Barbarotto International Sales Corp. v. Tullar

In an action, inter alia, to recover damages for unfair competition and conversion of trade secrets, the defendant Weighpack Continental B.V. appeals from an order of the Supreme Court, Nassau County (Wager, J.), entered June 7, 1990, which, after a hearing, denied its motion to dismiss the complaint insofar as it is asserted against it for lack of personal jurisdiction.

Ordered that the order is affirmed, with costs.

The appellant, a seller of equipment used to manufacture fasteners, hired the plaintiffs as its exclusive sales representatives to develop a market for and sell its products in North America. Following the commencement of this action, the appellant moved to dismiss the complaint insofar as it is asserted against it for lack of personal jurisdiction. The Supreme Court denied the motion. We agree with the determination of the Supreme Court that the appellant had transacted business in New York and was thus subject to personal jurisdiction here.

CPLR 302 (a) (1) states that "a court may exercise personal jurisdiction over any non-domiciliary * * * who in person or through an agent: (1) transacts any business within the state”. "So long as a party avails itself of the benefits of the forum, has sufficient minimum contacts with it, and should reason*504ably expect to defend its actions there, due process is not offended if that party is subjected to jurisdiction even if not 'present’ in that State (see, McGee v International Life Ins. Co., 355 US 220, 222-223; see also, Burger King Corp. v Rudzewicz, 471 US 462; World-Wide Volkswagen Corp. v Woodson, 444 US 286, 292; International Shoe Co. v Washington, 326 US 310)” (Kreutter v McFadden Oil Corp., 71 NY2d 460, 466).

"The activities of a representative of a nondomicilliary in New York may be attributed to it * * * if it requested the performance of those activities and the activities benefit it, regardless of whether the representative acted as an agent or independent contractor” (Lupton Assocs. v Northeast Plastics, 105 AD2d 3, 7). The critical factor is the degree of control the defendant principal exercises over the agent (Lupton Assocs. v Northeast Plastics, supra). Here, the appellant requested that the plaintiffs solicit sales of its equipment in North America by virtue of their agency agreement, and the hearing testimony indicated that the plaintiffs did in fact solicit business in New York on behalf of the appellant. Moreover, the hearing testimony established that the appellant exercised control over the plaintiffs by retaining the right to accept or reject any sales of its equipment made by the plaintiffs. The plaintiffs’ New York activities could thus be attributed to the appellant for jurisdictional purposes because the appellant requested performance of those activities and the activities were for its benefit (see, Lupton Assocs. v Northeast Plastics, supra).

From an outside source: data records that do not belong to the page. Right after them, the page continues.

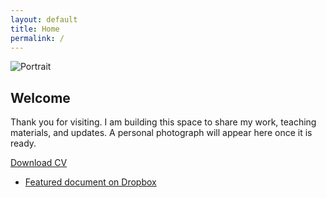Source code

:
 ```yaml
---
layout: default
title: Home
permalink: /
---
```


<section class="section">
  <img src="{{ '/assets/images/home-photo-placeholder.svg' | relative_url }}" alt="Portrait" class="intro-photo" />
  <h1>Welcome</h1>
  <p>
    Thank you for visiting. I am building this space to share my work, teaching
    materials, and updates. A personal photograph will appear here once it is
    ready.
  </p>
  <a class="button" href="https://www.dropbox.com/s/placeholder/cv.pdf?dl=0" target="_blank" rel="noopener">Download CV</a>
</section>

<ul class="link-list">
  <li><a href="https://www.dropbox.com/s/placeholder/home-document.pdf?dl=0" target="_blank" rel="noopener">Featured document on Dropbox</a></li>
</ul>
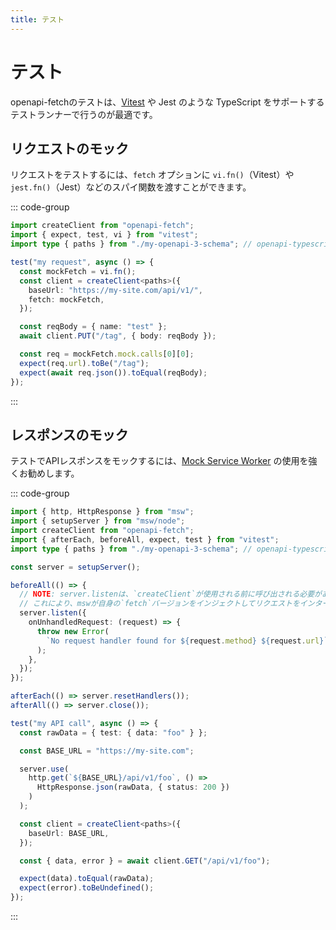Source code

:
 ```yaml
---
title: テスト
---
```


# テスト

openapi-fetchのテストは、[Vitest](https://vitest.dev/) や Jest のような TypeScript をサポートするテストランナーで行うのが最適です。

## リクエストのモック

リクエストをテストするには、`fetch` オプションに `vi.fn()`（Vitest）や `jest.fn()`（Jest）などのスパイ関数を渡すことができます。

::: code-group

```ts [src/my-project.test.ts]
import createClient from "openapi-fetch";
import { expect, test, vi } from "vitest";
import type { paths } from "./my-openapi-3-schema"; // openapi-typescriptで生成された型

test("my request", async () => {
  const mockFetch = vi.fn();
  const client = createClient<paths>({
    baseUrl: "https://my-site.com/api/v1/",
    fetch: mockFetch,
  });

  const reqBody = { name: "test" };
  await client.PUT("/tag", { body: reqBody });

  const req = mockFetch.mock.calls[0][0];
  expect(req.url).toBe("/tag");
  expect(await req.json()).toEqual(reqBody);
});
```

:::

## レスポンスのモック

テストでAPIレスポンスをモックするには、[Mock Service Worker](https://mswjs.io/) の使用を強くお勧めします。

::: code-group

```ts [src/my-project.test.ts]
import { http, HttpResponse } from "msw";
import { setupServer } from "msw/node";
import createClient from "openapi-fetch";
import { afterEach, beforeAll, expect, test } from "vitest";
import type { paths } from "./my-openapi-3-schema"; // openapi-typescriptで生成された型

const server = setupServer();

beforeAll(() => {
  // NOTE: server.listenは、`createClient`が使用される前に呼び出される必要があります。
  // これにより、mswが自身の`fetch`バージョンをインジェクトしてリクエストをインターセプトできます。
  server.listen({
    onUnhandledRequest: (request) => {
      throw new Error(
        `No request handler found for ${request.method} ${request.url}`
      );
    },
  });
});

afterEach(() => server.resetHandlers());
afterAll(() => server.close());

test("my API call", async () => {
  const rawData = { test: { data: "foo" } };

  const BASE_URL = "https://my-site.com";

  server.use(
    http.get(`${BASE_URL}/api/v1/foo`, () =>
      HttpResponse.json(rawData, { status: 200 })
    )
  );

  const client = createClient<paths>({
    baseUrl: BASE_URL,
  });

  const { data, error } = await client.GET("/api/v1/foo");

  expect(data).toEqual(rawData);
  expect(error).toBeUndefined();
});
```

:::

We note that the court erred by finding that there was long-arm jurisdiction over the appellant under CPLR 302 (a) (3), as there was no evidence that the appellant committed a tortious act outside New York which caused injury to the plaintiffs in New York.

We have considered the appellant’s remaining contentions and find that they are without merit. Lawrence, J. P., Miller, O’Brien and Pizzuto, JJ., concur.